- Born: 1 February 1944 Edinburgh, Scotland, UK
- Died: 3 August 2015 (aged 71) New York City
- Occupation: Editor, translator

= Carol Brown Janeway =

Scottish editor and literary translator into English (1944 – 2015)

Carol Janet Brown Janeway (1 February 1944 – 3 August 2015) was a Scottish-American editor and literary translator into English. She is best known for her translation of Bernhard Schlink's The Reader.

==Biography==
Carol Janet Brown was born in Edinburgh, Scotland. Her father Robin Brown was a chartered accountant, while her mother was a director of the Ranfurly Library, specialising in the translation of medieval French and German lyrics.
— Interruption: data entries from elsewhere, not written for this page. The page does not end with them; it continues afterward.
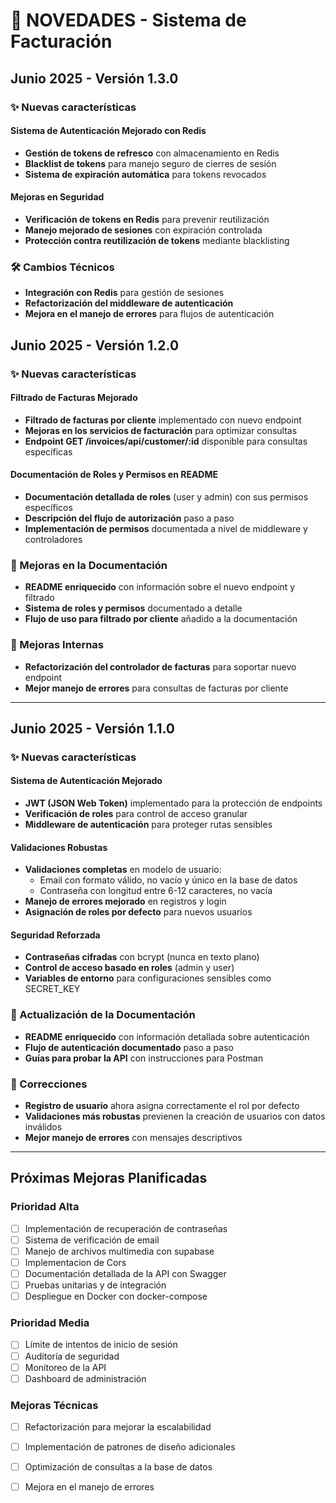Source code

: # 🚀 NOVEDADES - Sistema de Facturación

## Junio 2025 - Versión 1.3.0

### ✨ Nuevas características

#### Sistema de Autenticación Mejorado con Redis
- **Gestión de tokens de refresco** con almacenamiento en Redis
- **Blacklist de tokens** para manejo seguro de cierres de sesión
- **Sistema de expiración automática** para tokens revocados

#### Mejoras en Seguridad
- **Verificación de tokens en Redis** para prevenir reutilización
- **Manejo mejorado de sesiones** con expiración controlada
- **Protección contra reutilización de tokens** mediante blacklisting

### 🛠️ Cambios Técnicos
- **Integración con Redis** para gestión de sesiones
- **Refactorización del middleware de autenticación**
- **Mejora en el manejo de errores** para flujos de autenticación

## Junio 2025 - Versión 1.2.0


### ✨ Nuevas características

#### Filtrado de Facturas Mejorado
- **Filtrado de facturas por cliente** implementado con nuevo endpoint
- **Mejoras en los servicios de facturación** para optimizar consultas
- **Endpoint GET /invoices/api/customer/:id** disponible para consultas específicas

#### Documentación de Roles y Permisos en README
- **Documentación detallada de roles** (user y admin) con sus permisos específicos
- **Descripción del flujo de autorización** paso a paso
- **Implementación de permisos** documentada a nivel de middleware y controladores

### 📝 Mejoras en la Documentación
- **README enriquecido** con información sobre el nuevo endpoint y filtrado
- **Sistema de roles y permisos** documentado a detalle
- **Flujo de uso para filtrado por cliente** añadido a la documentación

### 🧹 Mejoras Internas
- **Refactorización del controlador de facturas** para soportar nuevo endpoint
- **Mejor manejo de errores** para consultas de facturas por cliente

---

## Junio 2025 - Versión 1.1.0

### ✨ Nuevas características

#### Sistema de Autenticación Mejorado

- **JWT (JSON Web Token)** implementado para la protección de endpoints
- **Verificación de roles** para control de acceso granular
- **Middleware de autenticación** para proteger rutas sensibles

#### Validaciones Robustas

- **Validaciones completas** en modelo de usuario:
  - Email con formato válido, no vacío y único en la base de datos
  - Contraseña con longitud entre 6-12 caracteres, no vacía
- **Manejo de errores mejorado** en registros y login
- **Asignación de roles por defecto** para nuevos usuarios

#### Seguridad Reforzada

- **Contraseñas cifradas** con bcrypt (nunca en texto plano)
- **Control de acceso basado en roles** (admin y user)
- **Variables de entorno** para configuraciones sensibles como SECRET_KEY

### 📝 Actualización de la Documentación

- **README enriquecido** con información detallada sobre autenticación
- **Flujo de autenticación documentado** paso a paso
- **Guías para probar la API** con instrucciones para Postman

### 🔧 Correcciones

- **Registro de usuario** ahora asigna correctamente el rol por defecto
- **Validaciones más robustas** previenen la creación de usuarios con datos inválidos
- **Mejor manejo de errores** con mensajes descriptivos

---

## Próximas Mejoras Planificadas

### Prioridad Alta
- [ ] Implementación de recuperación de contraseñas
- [ ] Sistema de verificación de email
- [ ] Manejo de archivos multimedia con supabase
- [ ] Implementacion de Cors
- [ ] Documentación detallada de la API con Swagger
- [ ] Pruebas unitarias y de integración
- [ ] Despliegue en Docker con docker-compose

### Prioridad Media
- [ ] Límite de intentos de inicio de sesión
- [ ] Auditoría de seguridad
- [ ] Monitoreo de la API
- [ ] Dashboard de administración

### Mejoras Técnicas
- [ ] Refactorización para mejorar la escalabilidad
- [ ] Implementación de patrones de diseño adicionales
- [ ] Optimización de consultas a la base de datos
- [ ] Mejora en el manejo de errores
She attended St George's School, Edinburgh and went on to study modern and medieval languages at Girton College, Cambridge. After graduating with a first-class degree, she worked at John Farquharson, a literary agency in London.

In 1970 she moved to New York, where she joined the publisher Alfred A. Knopf. She became a senior editor, responsible for purchasing publishing rights from international publishers, and began her parallel career in literary translation, mainly from German.

Among the authors Janeway edited was George MacDonald Fraser. She also published Heinrich Böll, Imre Kertész, Thomas Mann, José Donoso, Ivan Klima, Yukio Mishima, Elsa Morante, Robert Musil and Patrick Süskind.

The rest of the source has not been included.